In 2016, about 30 per cent of registered marriages were of partners born in different countries, compared with 18 per cent in 2006, according to the Australian Bureau of Statistics. The proportion of marriages between two Australian-born people have gradually decreased over the past 20 years — from 73 per cent of all marriages in 2006, to 55 per cent in 2016. (ABC Intercultural relationships – pros and cons 2018).
Australia’s cultural landscape is rapidly changing. In November 9, 1961, the Marriage Act 1961 was updated changing the legal age of marriage to 18 and allowing interracial marriages.
Melbourne is one of the world’s most acclaimed multi-cultural cities, making it easy to meet people from all kinds of nationalities and cultural backgrounds and sometimes, to fall in love. However people from different backgrounds regularly suffer from racism and interracial relationships add another dimension or layer to discrimination. For example, in an SBS survey in 2018, 60 per cent of people surveyed said they’d be concerned if one of their relatives were to marry someone of Muslim background. The top 10 ‘Stunning Stats’ within the survey demonstrates the prevalence of racism and fear in Australia.
People in interracial relationships encounter a variety of issues and level of complexity that people from similar backgrounds do not experience. Differences in culture, faith and language can add challenges, complications and additional levels of stress. Starting a relationship may be difficult, be forbidden or have to be done in secret. Objections or resistance from parents, relatives, friends can be common occurrences as can being ostracised and chastised by their cultural communities and the community at large. Further conflict may also occur when asserting their personal or family values when bringing up their children.

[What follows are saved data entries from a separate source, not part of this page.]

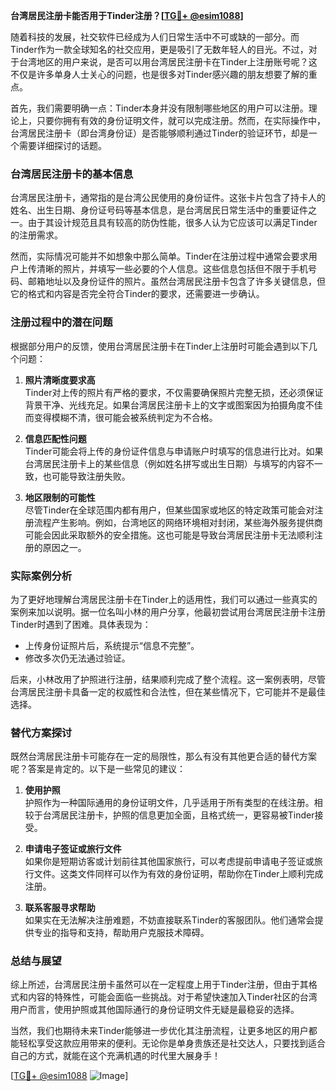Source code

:**台湾居民注册卡能否用于Tinder注册？[[TG💪+ @esim1088](https://t.me/s/esim1088)]**

随着科技的发展，社交软件已经成为人们日常生活中不可或缺的一部分。而Tinder作为一款全球知名的社交应用，更是吸引了无数年轻人的目光。不过，对于台湾地区的用户来说，是否可以用台湾居民注册卡在Tinder上注册账号呢？这不仅是许多单身人士关心的问题，也是很多对Tinder感兴趣的朋友想要了解的重点。

首先，我们需要明确一点：Tinder本身并没有限制哪些地区的用户可以注册。理论上，只要你拥有有效的身份证明文件，就可以完成注册。然而，在实际操作中，台湾居民注册卡（即台湾身份证）是否能够顺利通过Tinder的验证环节，却是一个需要详细探讨的话题。

### 台湾居民注册卡的基本信息

台湾居民注册卡，通常指的是台湾公民使用的身份证件。这张卡片包含了持卡人的姓名、出生日期、身份证号码等基本信息，是台湾居民日常生活中的重要证件之一。由于其设计规范且具有较高的防伪性能，很多人认为它应该可以满足Tinder的注册需求。

然而，实际情况可能并不如想象中那么简单。Tinder在注册过程中通常会要求用户上传清晰的照片，并填写一些必要的个人信息。这些信息包括但不限于手机号码、邮箱地址以及身份证件的照片。虽然台湾居民注册卡包含了许多关键信息，但它的格式和内容是否完全符合Tinder的要求，还需要进一步确认。

### 注册过程中的潜在问题

根据部分用户的反馈，使用台湾居民注册卡在Tinder上注册时可能会遇到以下几个问题：

1. **照片清晰度要求高**  
   Tinder对上传的照片有严格的要求，不仅需要确保照片完整无损，还必须保证背景干净、光线充足。如果台湾居民注册卡上的文字或图案因为拍摄角度不佳而变得模糊不清，很可能会被系统判定为不合格。

2. **信息匹配性问题**  
   Tinder可能会将上传的身份证件信息与申请账户时填写的信息进行比对。如果台湾居民注册卡上的某些信息（例如姓名拼写或出生日期）与填写的内容不一致，也可能导致注册失败。

3. **地区限制的可能性**  
   尽管Tinder在全球范围内都有用户，但某些国家或地区的特定政策可能会对注册流程产生影响。例如，台湾地区的网络环境相对封闭，某些海外服务提供商可能会因此采取额外的安全措施。这也可能是导致台湾居民注册卡无法顺利注册的原因之一。

### 实际案例分析

为了更好地理解台湾居民注册卡在Tinder上的适用性，我们可以通过一些真实的案例来加以说明。据一位名叫小林的用户分享，他最初尝试用台湾居民注册卡注册Tinder时遇到了困难。具体表现为：

- 上传身份证照片后，系统提示“信息不完整”。
- 修改多次仍无法通过验证。

后来，小林改用了护照进行注册，结果顺利完成了整个流程。这一案例表明，尽管台湾居民注册卡具备一定的权威性和合法性，但在某些情况下，它可能并不是最佳选择。

### 替代方案探讨

既然台湾居民注册卡可能存在一定的局限性，那么有没有其他更合适的替代方案呢？答案是肯定的。以下是一些常见的建议：

1. **使用护照**  
   护照作为一种国际通用的身份证明文件，几乎适用于所有类型的在线注册。相较于台湾居民注册卡，护照的信息更加全面，且格式统一，更容易被Tinder接受。

2. **申请电子签证或旅行文件**  
   如果你是短期访客或计划前往其他国家旅行，可以考虑提前申请电子签证或旅行文件。这类文件同样可以作为有效的身份证明，帮助你在Tinder上顺利完成注册。

3. **联系客服寻求帮助**  
   如果实在无法解决注册难题，不妨直接联系Tinder的客服团队。他们通常会提供专业的指导和支持，帮助用户克服技术障碍。

### 总结与展望

综上所述，台湾居民注册卡虽然可以在一定程度上用于Tinder注册，但由于其格式和内容的特殊性，可能会面临一些挑战。对于希望快速加入Tinder社区的台湾用户而言，使用护照或其他国际通行的身份证明文件无疑是最稳妥的选择。

当然，我们也期待未来Tinder能够进一步优化其注册流程，让更多地区的用户都能轻松享受这款应用带来的便利。无论你是单身贵族还是社交达人，只要找到适合自己的方式，就能在这个充满机遇的时代里大展身手！

[[TG💪+ @esim1088](https://t.me/s/esim1088) ![Image](https://i.postimg.cc/4NQfJmqS/Snipaste-2025-05-13-00-14-12.png)]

Interracial Love is a TV series discussing with couples the complexities of such relationships. Each episode has 3 parts – an introduction, a non-scripted Q and A addressing the issues and a lighter/fun segment.
Channel 31 has agreed to air the series as a community partner; they are the ideal broadcaster, because they are a non-profit community channel. Channel 31 is aired in Melbourne & Geelong and seen by a multi-cultural audience of on average 1 Million viewers each month.
The proposed evaluation methodology is to interview the couples immediately as the come off air to ascertain if they can take any part of the discussion and use it positively in their relationship. They may have learnt something about each other or may wish to continue the conversation with others in similar situations, or those attempting to understand the intricacies of interracial relationships . There will be one further touchpoint as part of the evaluation process.
Initially the interviewees will be the beneficiaries of the conversations, however also the Chanel 31 audience will benefit. Regardless of whether viewers are in interracial relationships or not they may, after viewing, have an appreciation of those experiences that they didn’t have before.
This project is fundamentally about giving an ever growing group of people a voice for their own wellbeing as well as educating the broader Australian population at large, removing the mystery and perhaps depleting the fear associated with not understanding different cultures, thereby having a positive impact on one of the most multi-cultural cities in the world.
We will achieve this by selecting a diverse range of couples who represent the variability of the group that this affects.
Airing the series on Channel 31 is obviously quintessential to the broader conversation.
The evaluation and follow up is also an essential element as it informs the response to how the conversation is best kept going.
- developing skills and cultural competencies
- building community resilience
- promoting a greater understanding and acceptance of racial, religious and cultural diversity
- helping shape people that become more resilient in times of crisis
- have social networks that cross ethnic and religious groups, and
- inspiring Australians to welcome and support new migrants into our community
Creating Awareness through Communication and Media
Promoting a greater understanding and acceptance of interracial relationships can take shape in many ways. Our program is flexible in its response based on the feedback from interviewees and our evaluation methodology.
Our evaluation methodology includes two touch-points. One immediately after filming to define any immediate positive outcomes for the couple and see what the couple will take with them from the experience to help break down barriers. In the immediate post interview evaluation meeting we will gauge interest in ongoing support outcomes and encourage their participation. The second touch-point is approximately two months later to see if any ongoing outcomes were maintained.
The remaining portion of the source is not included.